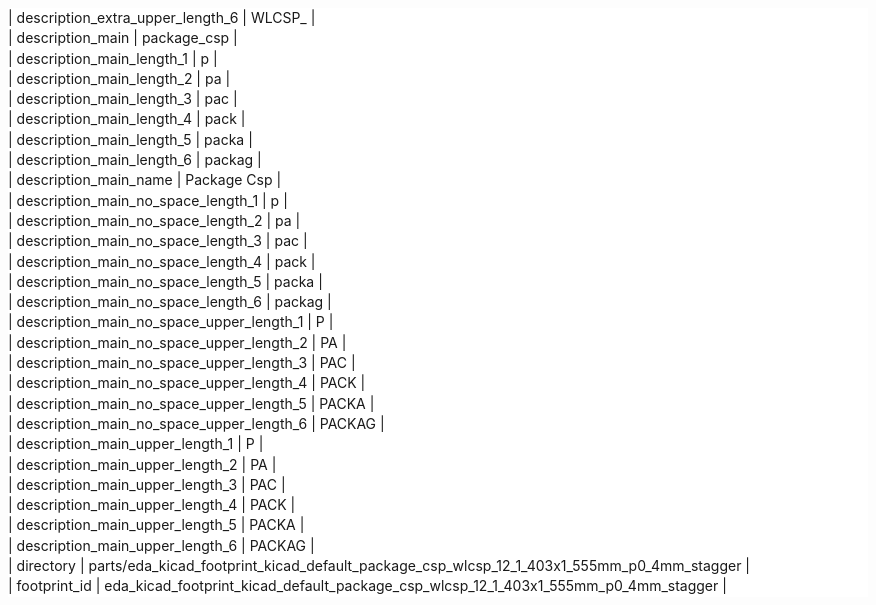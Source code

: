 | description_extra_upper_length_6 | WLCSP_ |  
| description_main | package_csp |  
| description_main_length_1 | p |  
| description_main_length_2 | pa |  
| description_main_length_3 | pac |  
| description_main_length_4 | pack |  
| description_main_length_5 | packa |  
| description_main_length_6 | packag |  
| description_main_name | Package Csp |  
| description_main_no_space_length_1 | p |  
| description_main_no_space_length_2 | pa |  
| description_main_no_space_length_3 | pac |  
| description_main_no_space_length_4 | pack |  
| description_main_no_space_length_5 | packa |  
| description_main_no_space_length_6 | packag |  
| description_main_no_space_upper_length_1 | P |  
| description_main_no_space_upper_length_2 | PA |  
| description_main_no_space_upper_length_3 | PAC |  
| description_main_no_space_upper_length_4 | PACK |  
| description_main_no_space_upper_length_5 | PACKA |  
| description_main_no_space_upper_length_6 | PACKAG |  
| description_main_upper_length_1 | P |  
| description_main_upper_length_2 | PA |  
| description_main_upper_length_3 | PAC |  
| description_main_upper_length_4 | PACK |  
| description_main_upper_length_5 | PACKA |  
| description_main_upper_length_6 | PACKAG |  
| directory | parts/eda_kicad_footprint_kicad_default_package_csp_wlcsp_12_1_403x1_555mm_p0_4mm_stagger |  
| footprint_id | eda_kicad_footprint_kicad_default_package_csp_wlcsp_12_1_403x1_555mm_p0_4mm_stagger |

____

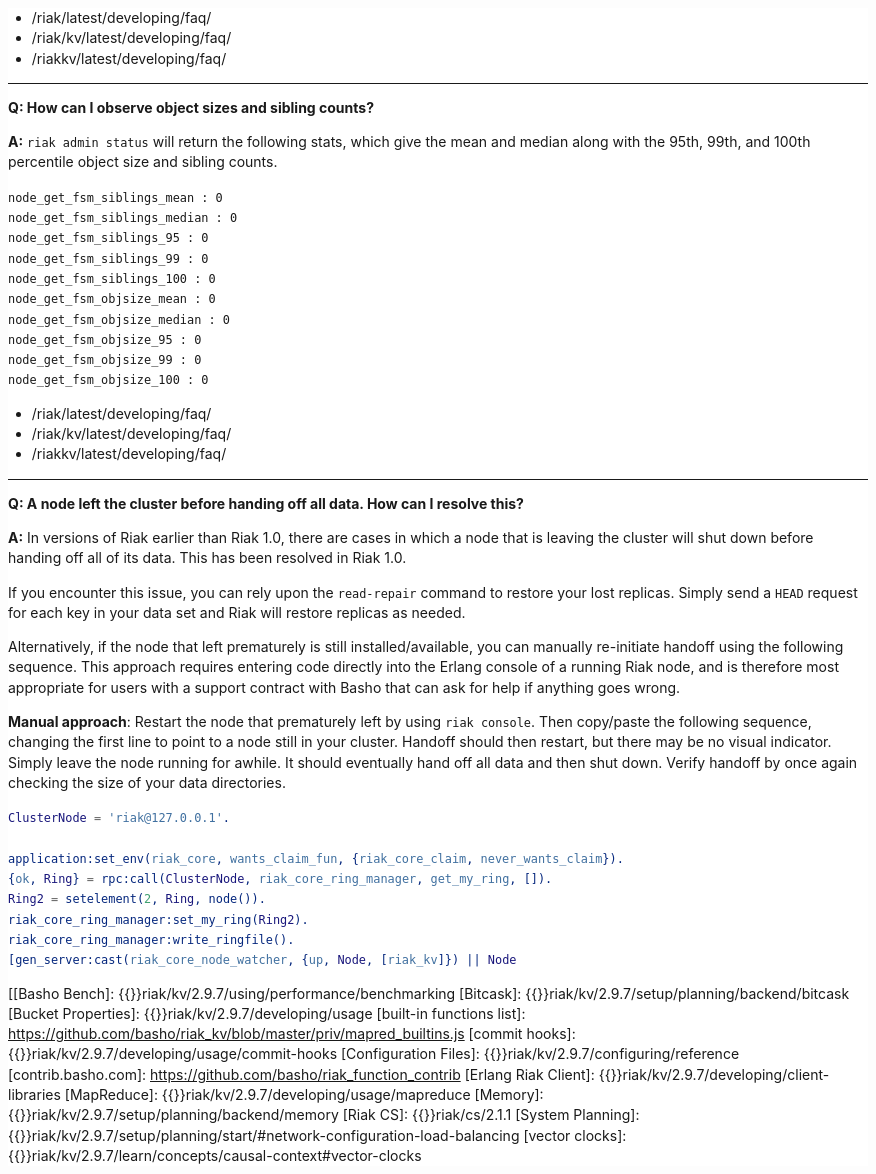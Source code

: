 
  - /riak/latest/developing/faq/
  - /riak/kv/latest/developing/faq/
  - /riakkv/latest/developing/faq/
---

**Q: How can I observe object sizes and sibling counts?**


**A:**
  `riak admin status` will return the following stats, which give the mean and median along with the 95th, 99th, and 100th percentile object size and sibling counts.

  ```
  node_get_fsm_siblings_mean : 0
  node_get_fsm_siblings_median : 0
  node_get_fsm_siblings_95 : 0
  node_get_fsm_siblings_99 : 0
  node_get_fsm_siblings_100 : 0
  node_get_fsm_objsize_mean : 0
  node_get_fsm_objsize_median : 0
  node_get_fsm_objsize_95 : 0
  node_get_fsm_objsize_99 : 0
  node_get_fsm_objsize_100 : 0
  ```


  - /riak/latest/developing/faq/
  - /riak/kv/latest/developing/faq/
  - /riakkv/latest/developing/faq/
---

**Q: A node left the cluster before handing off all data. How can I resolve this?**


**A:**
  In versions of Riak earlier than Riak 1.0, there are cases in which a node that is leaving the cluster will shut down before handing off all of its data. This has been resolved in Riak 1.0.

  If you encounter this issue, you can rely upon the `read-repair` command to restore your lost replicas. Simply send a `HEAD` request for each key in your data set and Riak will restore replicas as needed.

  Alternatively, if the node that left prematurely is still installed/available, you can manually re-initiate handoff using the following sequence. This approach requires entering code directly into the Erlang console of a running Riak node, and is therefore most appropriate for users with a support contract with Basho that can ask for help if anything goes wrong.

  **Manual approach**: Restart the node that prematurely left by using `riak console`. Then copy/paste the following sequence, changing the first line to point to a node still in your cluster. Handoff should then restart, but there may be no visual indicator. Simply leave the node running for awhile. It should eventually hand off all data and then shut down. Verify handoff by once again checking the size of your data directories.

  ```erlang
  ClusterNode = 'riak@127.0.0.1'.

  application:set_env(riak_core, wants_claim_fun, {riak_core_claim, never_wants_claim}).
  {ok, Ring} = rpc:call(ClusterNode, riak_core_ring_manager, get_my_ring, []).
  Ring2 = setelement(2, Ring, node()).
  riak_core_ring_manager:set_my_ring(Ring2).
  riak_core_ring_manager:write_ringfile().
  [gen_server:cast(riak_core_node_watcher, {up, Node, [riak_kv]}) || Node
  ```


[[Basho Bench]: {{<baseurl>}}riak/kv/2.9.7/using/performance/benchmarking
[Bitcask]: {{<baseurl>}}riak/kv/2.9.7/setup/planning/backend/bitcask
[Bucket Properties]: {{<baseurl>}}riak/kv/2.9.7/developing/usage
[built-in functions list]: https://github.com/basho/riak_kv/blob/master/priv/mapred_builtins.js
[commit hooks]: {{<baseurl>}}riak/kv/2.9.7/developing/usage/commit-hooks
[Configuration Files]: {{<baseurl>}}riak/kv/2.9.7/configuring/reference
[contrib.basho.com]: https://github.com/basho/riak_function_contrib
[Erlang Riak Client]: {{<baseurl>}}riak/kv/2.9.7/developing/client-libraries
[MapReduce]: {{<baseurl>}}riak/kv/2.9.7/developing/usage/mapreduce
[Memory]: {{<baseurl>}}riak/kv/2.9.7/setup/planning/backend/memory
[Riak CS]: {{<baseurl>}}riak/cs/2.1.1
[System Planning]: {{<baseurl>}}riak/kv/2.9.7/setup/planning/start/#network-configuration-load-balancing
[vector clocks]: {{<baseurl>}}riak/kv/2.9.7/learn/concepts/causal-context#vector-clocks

____

▶ [Your goal]: From the records above, pull out every line containing the word "setup".

▶ [Task solution]:
[Bitcask]: {{<baseurl>}}riak/kv/2.9.7/setup/planning/backend/bitcask
[Memory]: {{<baseurl>}}riak/kv/2.9.7/setup/planning/backend/memory
[System Planning]: {{<baseurl>}}riak/kv/2.9.7/setup/planning/start/#network-configuration-load-balancing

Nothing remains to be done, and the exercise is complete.